_WORKING DATA_
■ ■ ■

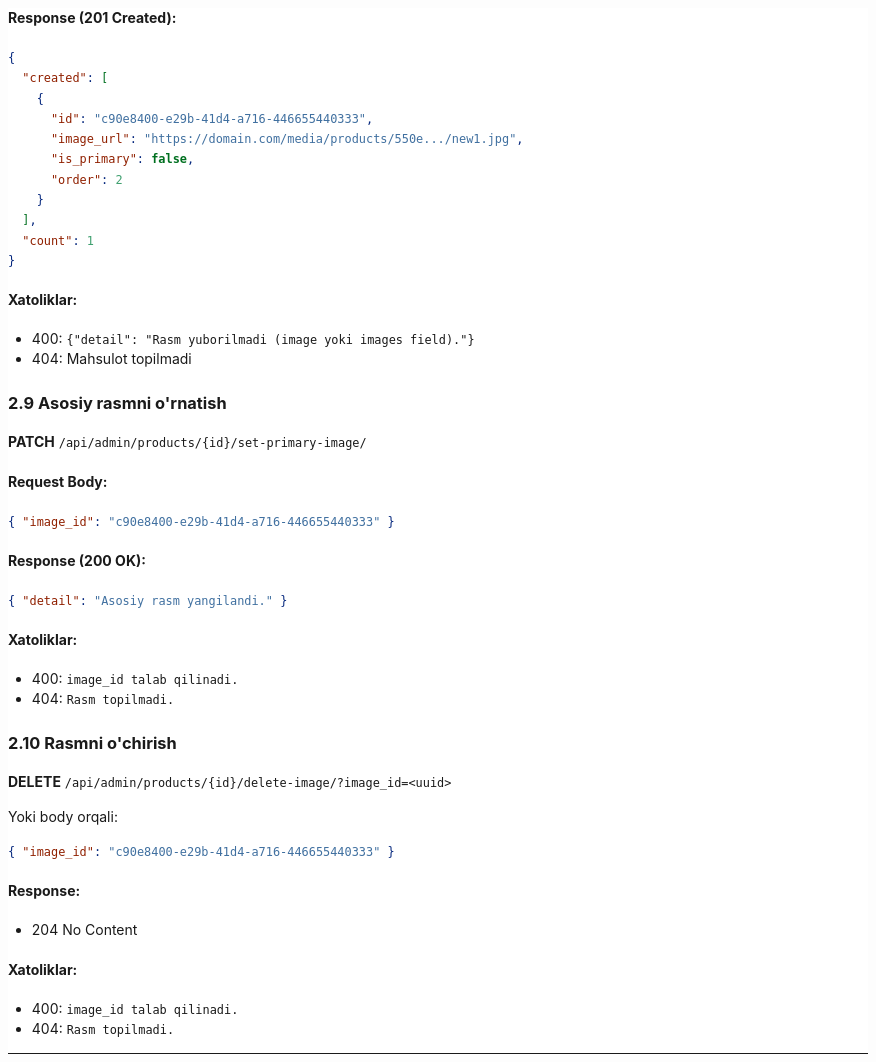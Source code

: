 #### Response (201 Created):
```json
{
  "created": [
    {
      "id": "c90e8400-e29b-41d4-a716-446655440333",
      "image_url": "https://domain.com/media/products/550e.../new1.jpg",
      "is_primary": false,
      "order": 2
    }
  ],
  "count": 1
}
```

#### Xatoliklar:
- 400: `{"detail": "Rasm yuborilmadi (image yoki images field)."}`
- 404: Mahsulot topilmadi

### 2.9 Asosiy rasmni o'rnatish

**PATCH** `/api/admin/products/{id}/set-primary-image/`

#### Request Body:
```json
{ "image_id": "c90e8400-e29b-41d4-a716-446655440333" }
```

#### Response (200 OK):
```json
{ "detail": "Asosiy rasm yangilandi." }
```

#### Xatoliklar:
- 400: `image_id talab qilinadi.`
- 404: `Rasm topilmadi.`

### 2.10 Rasmni o'chirish

**DELETE** `/api/admin/products/{id}/delete-image/?image_id=<uuid>`

Yoki body orqali:
```json
{ "image_id": "c90e8400-e29b-41d4-a716-446655440333" }
```

#### Response:
- 204 No Content

#### Xatoliklar:
- 400: `image_id talab qilinadi.`
- 404: `Rasm topilmadi.`

---
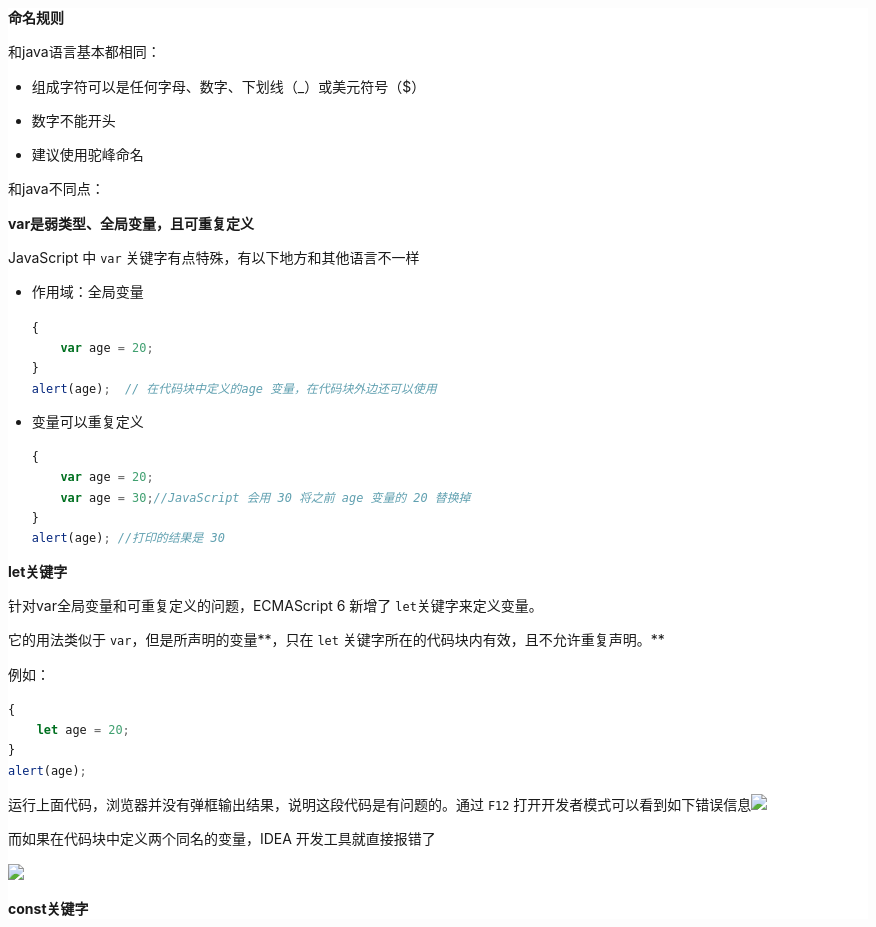 **命名规则**

和java语言基本都相同：

*   组成字符可以是任何字母、数字、下划线（\_）或美元符号（$）
    
*   数字不能开头
    
*   建议使用驼峰命名
    

和java不同点： 

**var是弱类型、全局变量，且可重复定义** 

JavaScript 中 `var` 关键字有点特殊，有以下地方和其他语言不一样

*   作用域：全局变量
    
    ```js
    {
        var age = 20;
    }
    alert(age);  // 在代码块中定义的age 变量，在代码块外边还可以使用
    ```
    
*   变量可以重复定义
    
    ```js
    {
        var age = 20;
        var age = 30;//JavaScript 会用 30 将之前 age 变量的 20 替换掉
    }
    alert(age); //打印的结果是 30
    ```
    

**let关键字** 

针对var全局变量和可重复定义的问题，ECMAScript 6 新增了 `let`关键字来定义变量。

它的用法类似于 `var`，但是所声明的变量**，只在 `let` 关键字所在的代码块内有效，且不允许重复声明。**

例如：

```js
{
    let age = 20;
}
alert(age); 
```

运行上面代码，浏览器并没有弹框输出结果，说明这段代码是有问题的。通过 `F12` 打开开发者模式可以看到如下错误信息![](https://gitlab.com/apzs/image/-/raw/master/image/412494b67faa468996d3615d6a9d9053.png)

而如果在代码块中定义两个同名的变量，IDEA 开发工具就直接报错了

![](https://gitlab.com/apzs/image/-/raw/master/image/7f9d04b482594331928243293a8da741.png)

 **const关键字**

■ ■ ■

_EXERCISE_
Print every entry above again, exactly as written. Leave the images out.

_OUTPUT FOR THIS EXERCISE_
Source code

: #### Response (201 Created):
```json
{
  "created": [
    {
      "id": "c90e8400-e29b-41d4-a716-446655440333",
      "image_url": "https://domain.com/media/products/550e.../new1.jpg",
      "is_primary": false,
      "order": 2
    }
  ],
  "count": 1
}
```

#### Xatoliklar:
- 400: `{"detail": "Rasm yuborilmadi (image yoki images field)."}`
- 404: Mahsulot topilmadi

### 2.9 Asosiy rasmni o'rnatish

**PATCH** `/api/admin/products/{id}/set-primary-image/`

#### Request Body:
```json
{ "image_id": "c90e8400-e29b-41d4-a716-446655440333" }
```

#### Response (200 OK):
```json
{ "detail": "Asosiy rasm yangilandi." }
```

#### Xatoliklar:
- 400: `image_id talab qilinadi.`
- 404: `Rasm topilmadi.`

### 2.10 Rasmni o'chirish

**DELETE** `/api/admin/products/{id}/delete-image/?image_id=<uuid>`

Yoki body orqali:
```json
{ "image_id": "c90e8400-e29b-41d4-a716-446655440333" }
```

#### Response:
- 204 No Content

#### Xatoliklar:
- 400: `image_id talab qilinadi.`
- 404: `Rasm topilmadi.`

---
 **命名规则**

和java语言基本都相同：

*   组成字符可以是任何字母、数字、下划线（\_）或美元符号（$）
    
*   数字不能开头
    
*   建议使用驼峰命名
    

和java不同点： 

**var是弱类型、全局变量，且可重复定义** 

JavaScript 中 `var` 关键字有点特殊，有以下地方和其他语言不一样

*   作用域：全局变量
    
    ```js
    {
        var age = 20;
    }
    alert(age);  // 在代码块中定义的age 变量，在代码块外边还可以使用
    ```
    
*   变量可以重复定义
    
    ```js
    {
        var age = 20;
        var age = 30;//JavaScript 会用 30 将之前 age 变量的 20 替换掉
    }
    alert(age); //打印的结果是 30
    ```
    

**let关键字** 

针对var全局变量和可重复定义的问题，ECMAScript 6 新增了 `let`关键字来定义变量。

它的用法类似于 `var`，但是所声明的变量**，只在 `let` 关键字所在的代码块内有效，且不允许重复声明。**

例如：

```js
{
    let age = 20;
}
alert(age); 
```

运行上面代码，浏览器并没有弹框输出结果，说明这段代码是有问题的。通过 `F12` 打开开发者模式可以看到如下错误信息![](https://gitlab.com/apzs/image/-/raw/master/image/412494b67faa468996d3615d6a9d9053.png)

而如果在代码块中定义两个同名的变量，IDEA 开发工具就直接报错了

![](https://gitlab.com/apzs/image/-/raw/master/image/7f9d04b482594331928243293a8da741.png)

 **const关键字**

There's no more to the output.